--- Extracted information Enclosed Below ---

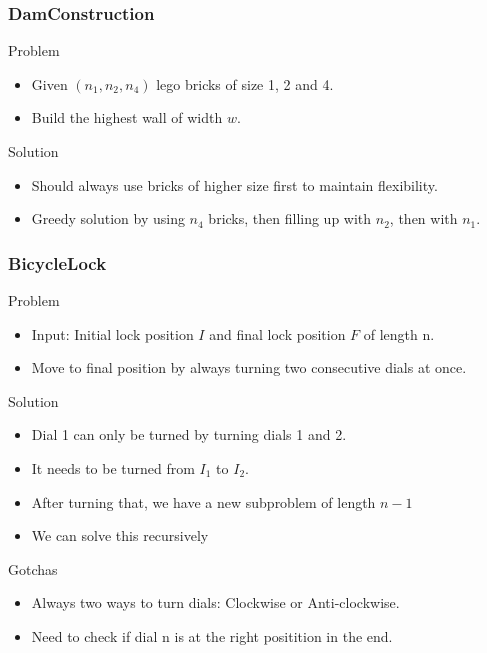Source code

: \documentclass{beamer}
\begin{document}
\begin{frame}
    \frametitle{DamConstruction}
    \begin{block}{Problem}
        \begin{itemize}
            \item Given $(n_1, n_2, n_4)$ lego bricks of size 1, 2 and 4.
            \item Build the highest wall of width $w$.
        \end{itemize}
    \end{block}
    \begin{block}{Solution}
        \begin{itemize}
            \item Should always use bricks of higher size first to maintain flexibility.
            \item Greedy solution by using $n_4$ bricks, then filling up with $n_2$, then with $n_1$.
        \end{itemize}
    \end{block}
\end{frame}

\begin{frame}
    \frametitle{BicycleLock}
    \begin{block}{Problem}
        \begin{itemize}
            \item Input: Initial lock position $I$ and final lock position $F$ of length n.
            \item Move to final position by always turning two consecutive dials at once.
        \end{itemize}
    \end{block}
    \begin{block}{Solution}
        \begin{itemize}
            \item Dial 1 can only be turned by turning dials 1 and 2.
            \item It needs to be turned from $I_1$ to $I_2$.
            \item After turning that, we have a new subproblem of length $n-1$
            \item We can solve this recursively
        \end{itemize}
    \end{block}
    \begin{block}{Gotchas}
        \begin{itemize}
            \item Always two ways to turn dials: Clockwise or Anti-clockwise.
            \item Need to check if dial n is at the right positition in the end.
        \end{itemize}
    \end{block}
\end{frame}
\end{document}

--- End of Enclosed Extracted information ---

● **What to work on**
Copy each line above that contains the word "position".

● **Solution to this exercise**
            \item Input: Initial lock position $I$ and final lock position $F$ of length n.
            \item Move to final position by always turning two consecutive dials at once.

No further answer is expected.